What the task asks:
What do the lines say from the one containing "### Firebase" to the end of the records? Restate them word for word, and only those.

Dataset records: Begin

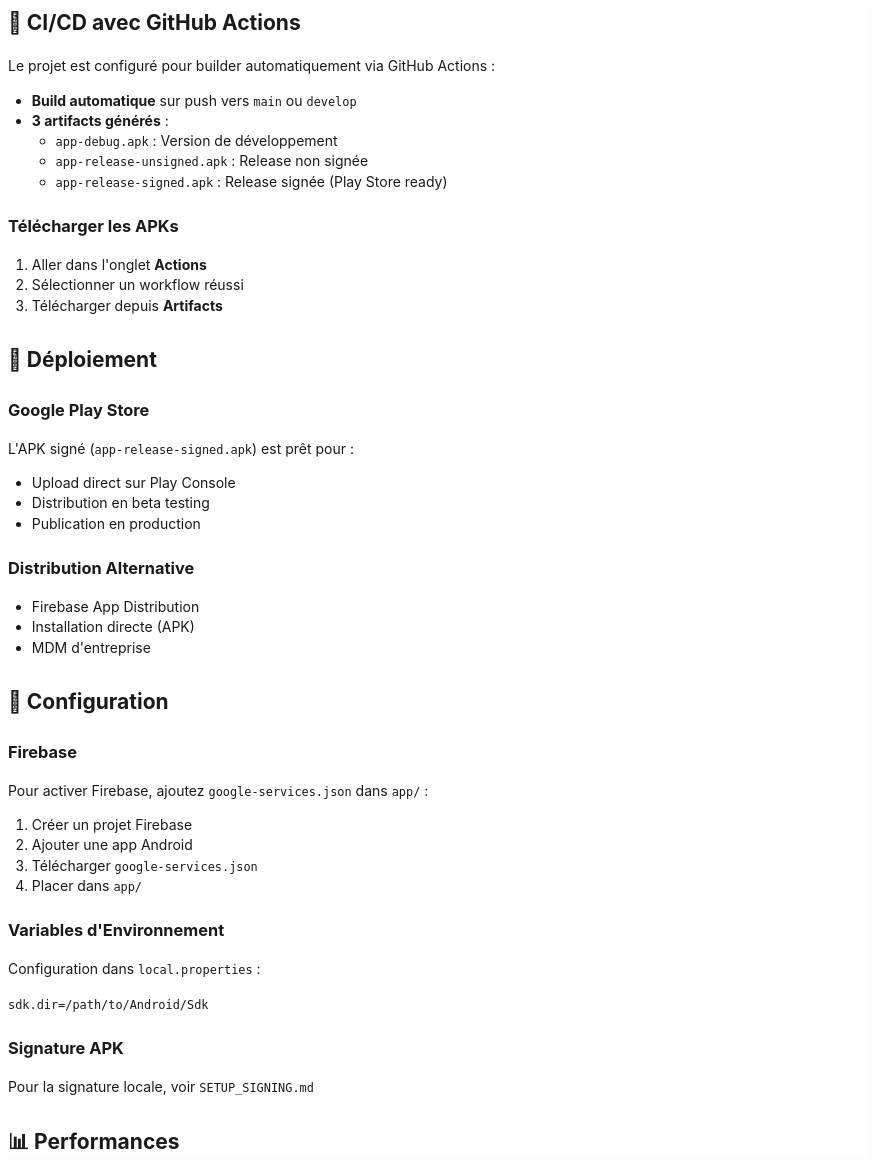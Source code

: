 ## 🔄 CI/CD avec GitHub Actions

Le projet est configuré pour builder automatiquement via GitHub Actions :

- **Build automatique** sur push vers `main` ou `develop`
- **3 artifacts générés** :
  - `app-debug.apk` : Version de développement
  - `app-release-unsigned.apk` : Release non signée
  - `app-release-signed.apk` : Release signée (Play Store ready)

### Télécharger les APKs
1. Aller dans l'onglet **Actions**
2. Sélectionner un workflow réussi
3. Télécharger depuis **Artifacts**

## 📲 Déploiement

### Google Play Store
L'APK signé (`app-release-signed.apk`) est prêt pour :
- Upload direct sur Play Console
- Distribution en beta testing
- Publication en production

### Distribution Alternative
- Firebase App Distribution
- Installation directe (APK)
- MDM d'entreprise

## 🔧 Configuration

### Firebase
Pour activer Firebase, ajoutez `google-services.json` dans `app/` :
1. Créer un projet Firebase
2. Ajouter une app Android
3. Télécharger `google-services.json`
4. Placer dans `app/`

### Variables d'Environnement
Configuration dans `local.properties` :
```properties
sdk.dir=/path/to/Android/Sdk
```

### Signature APK
Pour la signature locale, voir `SETUP_SIGNING.md`

## 📊 Performances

Dataset records: End

Result of this exercise:
### Firebase
Pour activer Firebase, ajoutez `google-services.json` dans `app/` :
1. Créer un projet Firebase
2. Ajouter une app Android
3. Télécharger `google-services.json`
4. Placer dans `app/`

### Variables d'Environnement
Configuration dans `local.properties` :
```properties
sdk.dir=/path/to/Android/Sdk
```

### Signature APK
Pour la signature locale, voir `SETUP_SIGNING.md`

## 📊 Performances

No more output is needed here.